When discovery is incomplete or absent, story mapping isn't ready. That's a signal to do discovery work first, not to invent stories from technical context.
When an architect's spec implies discrete engineering changes — usually because the design is complex enough that "implement the story" isn't a single PR's worth of work — break the spec into tasks.
Process:
Read the spec. Especially the design narrative, data model changes, and integration points. The spec describes how — your job is to atomize that into engineering changes a developer can pick up.
Identify the engineering changes. Each task is one technical change: a schema migration, a new module, a refactor of an existing component, a CI configuration update. Tasks are bounded by what one developer does in a single focused session.
Order tasks by dependency. A task that depends on another's output should follow it. Surface dependencies in the task's frontmatter or body.

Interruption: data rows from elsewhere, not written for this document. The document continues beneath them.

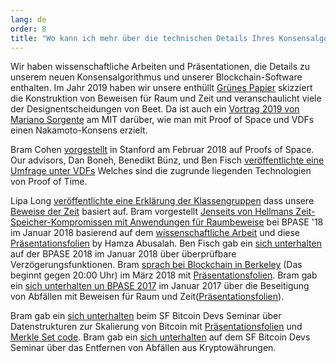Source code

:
 ```yaml
---
lang: de
order: 8
title: "Wo kann ich mehr über die technischen Details Ihres Konsensalgorithmus erfahren?"
---
```


Wir haben wissenschaftliche Arbeiten und Präsentationen, die Details zu unserem neuen Konsensalgorithmus und unserer Blockchain-Software enthalten.
Im Jahr 2019 haben wir unsere enthüllt [Grünes Papier](https://www.beetnetwork.org/assets/BeetGreenPaper.pdf) skizziert die Konstruktion von Beweisen für Raum und Zeit und veranschaulicht viele der Designentscheidungen von Beet.
Da ist auch ein [Vortrag 2019 von Mariano Sorgente](https://youtu.be/_075bzQPooU) am MIT darüber, wie man mit Proof of Space und VDFs einen Nakamoto-Konsens erzielt.

Bram Cohen [vorgestellt](https://www.youtube.com/watch?v=2Zlcgt8FVz4) in Stanford am Februar 2018 auf Proofs of Space. Our advisors, Dan Boneh, Benedikt Bünz, und Ben Fisch [veröffentlichte eine Umfrage unter VDFs](https://eprint.iacr.org/2018/712.pdf) Welches sind die zugrunde liegenden Technologien von Proof of Time.

Lipa Long [veröffentlichte eine Erklärung der Klassengruppen](https://github.com/Beet-Network/vdf-competition/blob/master/classgroups.pdf) dass unsere [Beweise der Zeit](https://eprint.iacr.org/2018/627.pdf) basiert auf. Bram vorgestellt [Jenseits von Hellmans Zeit-Speicher-Kompromissen mit Anwendungen für Raumbeweise](https://www.youtube.com/watch?v=iqxkO7C-cyk) bei BPASE '18 im Januar 2018 basierend auf dem [wissenschaftliche Arbeit](https://eprint.iacr.org/2017/893) und diese [Präsentationsfolien](https://view.publitas.com/beet-network/pbase18slides/page/1) by Hamza Abusalah. Ben Fisch gab ein [sich unterhalten](https://www.youtube.com/watch?v=qUoagL7OZ1k&feature=youtu.be) auf der BPASE 2018 im Januar 2018 über überprüfbare Verzögerungsfunktionen. Bram [sprach bei Blockchain in Berkeley](https://www.facebook.com/BlockchainatBerkeley/videos/2006069823011271/) (Das beginnt gegen 20:00 Uhr) im März 2018 mit [Präsentationsfolien](https://cyber.stanford.edu/sites/g/files/sbiybj9936/f/bramcohen.pdf). Bram gab ein [sich unterhalten un BPASE 2017](https://www.youtube.com/watch?v=aYG0NxoG7yw) im Januar 2017 über die Beseitigung von Abfällen mit Beweisen für Raum und Zeit([Präsentationsfolien](https://cyber.stanford.edu/sites/g/files/sbiybj9936/f/bramcohen.pdf)).

Bram gab ein [sich unterhalten](https://www.youtube.com/watch?v=zZaB4hM8SQ4) beim SF Bitcoin Devs Seminar über Datenstrukturen zur Skalierung von Bitcoin mit [Präsentationsfolien](https://view.publitas.com/beet-network/bitcoin_data_structures/) und [Merkle Set code](https://github.com/bramcohen/MerkleSet). Bram gab ein [sich unterhalten](https://www.youtube.com/watch?v=zZaB4hM8SQ4) auf dem SF Bitcoin Devs Seminar über das Entfernen von Abfällen aus Kryptowährungen.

Draft each task. Use task.md's shape. Tasks contain enough technical detail that a developer can work independently — file paths, code patterns to follow, test expectations. The spec is referenced; the task doesn't re-document the design.
Parent tasks under stories. Tasks live inside stories (or directly inside an epic for non-user-facing work like infrastructure). The story's ACs verify the user-facing outcome; the tasks verify the engineering pieces.
When the spec is simple enough that "implement the story" IS one PR's work, skip task decomposition. Direct implementation against the story's ACs is honest. Don't decompose for ceremony.
The plan looks complete. Ask: "What's the one thing you're most worried about?" That question, early, catches the risk the plan quietly assumed away.